WHAT THE EXERCISE ASKS:
Only the lines from the start of the data through the one containing "Informational, debug, and" belong in your answer; return them exactly.

BEGIN EXTRACTED ENTRIES

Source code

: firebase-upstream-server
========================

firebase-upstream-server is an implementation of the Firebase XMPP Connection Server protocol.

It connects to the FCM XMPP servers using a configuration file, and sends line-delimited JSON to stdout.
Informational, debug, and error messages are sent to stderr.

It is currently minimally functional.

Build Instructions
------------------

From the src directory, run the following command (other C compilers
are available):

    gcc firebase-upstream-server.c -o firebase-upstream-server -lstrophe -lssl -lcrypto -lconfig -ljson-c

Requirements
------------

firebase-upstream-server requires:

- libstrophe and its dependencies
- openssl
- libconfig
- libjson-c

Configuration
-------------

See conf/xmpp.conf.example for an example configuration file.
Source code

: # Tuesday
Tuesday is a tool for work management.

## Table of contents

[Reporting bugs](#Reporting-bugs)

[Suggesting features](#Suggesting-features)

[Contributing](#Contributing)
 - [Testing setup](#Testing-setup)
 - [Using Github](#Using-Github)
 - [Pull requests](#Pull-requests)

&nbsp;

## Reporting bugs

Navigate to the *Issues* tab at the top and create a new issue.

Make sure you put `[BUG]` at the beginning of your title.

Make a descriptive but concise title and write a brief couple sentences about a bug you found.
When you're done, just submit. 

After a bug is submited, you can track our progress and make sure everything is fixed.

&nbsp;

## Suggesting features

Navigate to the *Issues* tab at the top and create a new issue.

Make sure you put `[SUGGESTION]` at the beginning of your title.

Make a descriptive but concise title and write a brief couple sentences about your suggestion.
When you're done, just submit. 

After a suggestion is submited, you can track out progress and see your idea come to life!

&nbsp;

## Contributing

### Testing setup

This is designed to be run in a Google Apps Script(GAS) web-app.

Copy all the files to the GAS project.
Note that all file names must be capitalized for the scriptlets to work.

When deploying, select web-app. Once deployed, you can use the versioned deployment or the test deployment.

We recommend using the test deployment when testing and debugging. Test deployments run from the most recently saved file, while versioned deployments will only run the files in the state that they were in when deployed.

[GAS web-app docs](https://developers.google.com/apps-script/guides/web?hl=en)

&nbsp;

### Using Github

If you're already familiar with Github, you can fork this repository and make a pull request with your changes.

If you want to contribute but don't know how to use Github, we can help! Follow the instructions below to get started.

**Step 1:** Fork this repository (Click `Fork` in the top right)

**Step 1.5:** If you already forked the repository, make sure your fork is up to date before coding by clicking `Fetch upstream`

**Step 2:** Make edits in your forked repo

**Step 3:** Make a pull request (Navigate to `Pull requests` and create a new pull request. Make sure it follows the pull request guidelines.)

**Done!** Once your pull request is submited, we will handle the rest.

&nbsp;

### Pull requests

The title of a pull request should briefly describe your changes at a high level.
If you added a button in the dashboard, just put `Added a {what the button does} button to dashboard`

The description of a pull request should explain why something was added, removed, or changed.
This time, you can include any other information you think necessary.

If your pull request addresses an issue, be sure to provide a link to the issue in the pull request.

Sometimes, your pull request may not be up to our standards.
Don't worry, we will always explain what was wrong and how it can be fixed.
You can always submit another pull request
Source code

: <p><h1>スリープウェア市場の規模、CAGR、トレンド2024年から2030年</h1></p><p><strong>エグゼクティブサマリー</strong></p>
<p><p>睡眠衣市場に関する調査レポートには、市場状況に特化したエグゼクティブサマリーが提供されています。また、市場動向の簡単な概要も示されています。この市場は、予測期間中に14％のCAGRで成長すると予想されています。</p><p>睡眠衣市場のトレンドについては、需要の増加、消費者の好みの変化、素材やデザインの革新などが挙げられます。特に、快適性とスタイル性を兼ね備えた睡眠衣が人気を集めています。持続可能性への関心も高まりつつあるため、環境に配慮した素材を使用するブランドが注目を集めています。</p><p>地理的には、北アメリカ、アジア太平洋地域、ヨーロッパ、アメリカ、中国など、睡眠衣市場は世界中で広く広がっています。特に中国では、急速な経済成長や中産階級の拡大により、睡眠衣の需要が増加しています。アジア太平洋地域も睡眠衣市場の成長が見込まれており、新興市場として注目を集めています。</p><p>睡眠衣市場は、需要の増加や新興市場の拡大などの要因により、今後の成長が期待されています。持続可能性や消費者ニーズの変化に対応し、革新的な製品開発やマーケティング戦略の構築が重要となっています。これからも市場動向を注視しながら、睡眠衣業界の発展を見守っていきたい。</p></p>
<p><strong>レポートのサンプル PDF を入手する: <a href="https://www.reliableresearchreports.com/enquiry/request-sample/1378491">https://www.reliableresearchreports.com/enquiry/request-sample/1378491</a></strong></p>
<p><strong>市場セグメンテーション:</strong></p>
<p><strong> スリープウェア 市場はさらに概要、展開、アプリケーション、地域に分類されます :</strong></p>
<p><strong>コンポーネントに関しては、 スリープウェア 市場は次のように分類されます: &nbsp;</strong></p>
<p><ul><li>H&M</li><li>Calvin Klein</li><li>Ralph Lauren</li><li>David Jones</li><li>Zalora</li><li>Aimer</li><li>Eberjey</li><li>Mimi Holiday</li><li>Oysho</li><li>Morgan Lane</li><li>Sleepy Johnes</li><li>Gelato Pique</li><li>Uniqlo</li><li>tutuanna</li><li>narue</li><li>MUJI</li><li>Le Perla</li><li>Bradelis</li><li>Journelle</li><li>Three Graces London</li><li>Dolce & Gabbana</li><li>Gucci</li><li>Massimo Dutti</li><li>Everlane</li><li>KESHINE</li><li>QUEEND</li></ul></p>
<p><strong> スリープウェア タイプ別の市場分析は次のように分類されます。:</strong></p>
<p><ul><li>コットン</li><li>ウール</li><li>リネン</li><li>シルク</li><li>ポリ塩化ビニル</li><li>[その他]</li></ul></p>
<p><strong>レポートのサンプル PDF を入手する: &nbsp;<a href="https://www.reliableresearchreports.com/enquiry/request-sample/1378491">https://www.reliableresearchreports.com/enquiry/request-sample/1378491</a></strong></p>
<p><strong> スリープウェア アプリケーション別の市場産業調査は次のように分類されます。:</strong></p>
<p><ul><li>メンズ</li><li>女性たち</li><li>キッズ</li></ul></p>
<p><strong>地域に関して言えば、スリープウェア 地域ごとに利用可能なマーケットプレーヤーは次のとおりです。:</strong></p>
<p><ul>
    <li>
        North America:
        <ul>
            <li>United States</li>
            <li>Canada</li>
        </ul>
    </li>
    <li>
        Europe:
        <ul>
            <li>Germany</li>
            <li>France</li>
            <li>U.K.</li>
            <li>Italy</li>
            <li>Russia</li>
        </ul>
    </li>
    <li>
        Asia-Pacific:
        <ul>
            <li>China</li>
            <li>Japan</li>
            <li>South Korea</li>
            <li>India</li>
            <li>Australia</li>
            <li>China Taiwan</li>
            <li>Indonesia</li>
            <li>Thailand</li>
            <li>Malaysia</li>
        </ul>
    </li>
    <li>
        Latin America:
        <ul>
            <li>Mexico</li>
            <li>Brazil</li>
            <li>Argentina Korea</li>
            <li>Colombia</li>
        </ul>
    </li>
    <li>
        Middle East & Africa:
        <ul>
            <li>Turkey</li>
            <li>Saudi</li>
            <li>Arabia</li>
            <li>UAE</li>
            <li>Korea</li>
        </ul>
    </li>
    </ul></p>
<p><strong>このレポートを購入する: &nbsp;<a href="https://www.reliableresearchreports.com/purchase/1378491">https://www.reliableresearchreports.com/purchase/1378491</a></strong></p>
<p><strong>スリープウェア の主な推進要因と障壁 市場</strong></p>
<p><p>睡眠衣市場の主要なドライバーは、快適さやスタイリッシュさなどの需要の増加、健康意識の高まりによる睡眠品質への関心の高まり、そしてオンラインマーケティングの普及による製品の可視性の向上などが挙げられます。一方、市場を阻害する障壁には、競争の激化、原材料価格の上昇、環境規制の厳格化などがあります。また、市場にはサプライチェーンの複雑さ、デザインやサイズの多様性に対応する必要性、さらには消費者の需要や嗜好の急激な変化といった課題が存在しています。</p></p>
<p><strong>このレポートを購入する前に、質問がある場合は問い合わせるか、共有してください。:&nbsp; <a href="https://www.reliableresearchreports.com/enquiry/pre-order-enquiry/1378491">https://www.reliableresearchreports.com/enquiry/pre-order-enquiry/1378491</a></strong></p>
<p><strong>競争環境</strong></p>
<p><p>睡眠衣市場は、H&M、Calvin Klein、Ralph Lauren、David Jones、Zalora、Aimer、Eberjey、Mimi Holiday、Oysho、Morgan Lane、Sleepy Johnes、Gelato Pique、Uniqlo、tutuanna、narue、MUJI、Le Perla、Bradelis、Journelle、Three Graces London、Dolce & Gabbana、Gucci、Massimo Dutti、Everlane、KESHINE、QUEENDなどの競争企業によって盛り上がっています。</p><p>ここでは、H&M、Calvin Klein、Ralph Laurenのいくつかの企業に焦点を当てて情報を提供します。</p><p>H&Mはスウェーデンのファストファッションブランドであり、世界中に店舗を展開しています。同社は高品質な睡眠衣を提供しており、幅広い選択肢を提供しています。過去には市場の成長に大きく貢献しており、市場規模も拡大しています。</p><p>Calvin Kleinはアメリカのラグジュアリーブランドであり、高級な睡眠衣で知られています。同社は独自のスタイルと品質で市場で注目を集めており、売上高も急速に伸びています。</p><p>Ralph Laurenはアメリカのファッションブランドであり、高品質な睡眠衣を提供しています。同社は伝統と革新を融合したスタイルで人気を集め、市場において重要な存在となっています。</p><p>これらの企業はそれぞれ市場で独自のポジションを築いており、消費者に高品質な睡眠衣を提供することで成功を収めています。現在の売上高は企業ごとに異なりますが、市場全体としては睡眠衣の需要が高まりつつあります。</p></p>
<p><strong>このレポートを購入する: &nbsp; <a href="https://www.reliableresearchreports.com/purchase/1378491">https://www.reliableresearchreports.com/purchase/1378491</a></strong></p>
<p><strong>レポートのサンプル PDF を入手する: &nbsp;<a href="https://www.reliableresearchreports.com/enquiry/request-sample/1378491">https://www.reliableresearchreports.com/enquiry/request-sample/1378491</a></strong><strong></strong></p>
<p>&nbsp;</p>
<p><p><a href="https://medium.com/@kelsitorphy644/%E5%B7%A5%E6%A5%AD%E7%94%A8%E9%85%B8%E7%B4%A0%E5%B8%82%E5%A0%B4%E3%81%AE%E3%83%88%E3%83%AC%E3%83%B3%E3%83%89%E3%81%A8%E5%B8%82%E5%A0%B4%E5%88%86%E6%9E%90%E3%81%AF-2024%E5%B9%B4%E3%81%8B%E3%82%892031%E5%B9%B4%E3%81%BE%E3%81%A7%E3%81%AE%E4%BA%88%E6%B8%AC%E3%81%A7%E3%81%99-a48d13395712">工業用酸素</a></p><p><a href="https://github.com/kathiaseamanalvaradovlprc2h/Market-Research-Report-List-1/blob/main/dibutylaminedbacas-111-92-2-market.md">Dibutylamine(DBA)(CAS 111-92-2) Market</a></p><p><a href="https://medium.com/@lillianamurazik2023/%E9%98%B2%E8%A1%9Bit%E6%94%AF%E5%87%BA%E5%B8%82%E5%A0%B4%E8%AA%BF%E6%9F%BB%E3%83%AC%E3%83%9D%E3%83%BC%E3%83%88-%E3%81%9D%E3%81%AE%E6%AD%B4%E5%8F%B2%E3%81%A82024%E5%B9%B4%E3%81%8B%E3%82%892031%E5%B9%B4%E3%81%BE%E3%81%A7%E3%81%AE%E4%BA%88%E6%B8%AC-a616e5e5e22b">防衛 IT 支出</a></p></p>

END EXTRACTED ENTRIES

EXPECTED ANSWER:
Source code

: firebase-upstream-server
========================

firebase-upstream-server is an implementation of the Firebase XMPP Connection Server protocol.

It connects to the FCM XMPP servers using a configuration file, and sends line-delimited JSON to stdout.
Informational, debug, and error messages are sent to stderr.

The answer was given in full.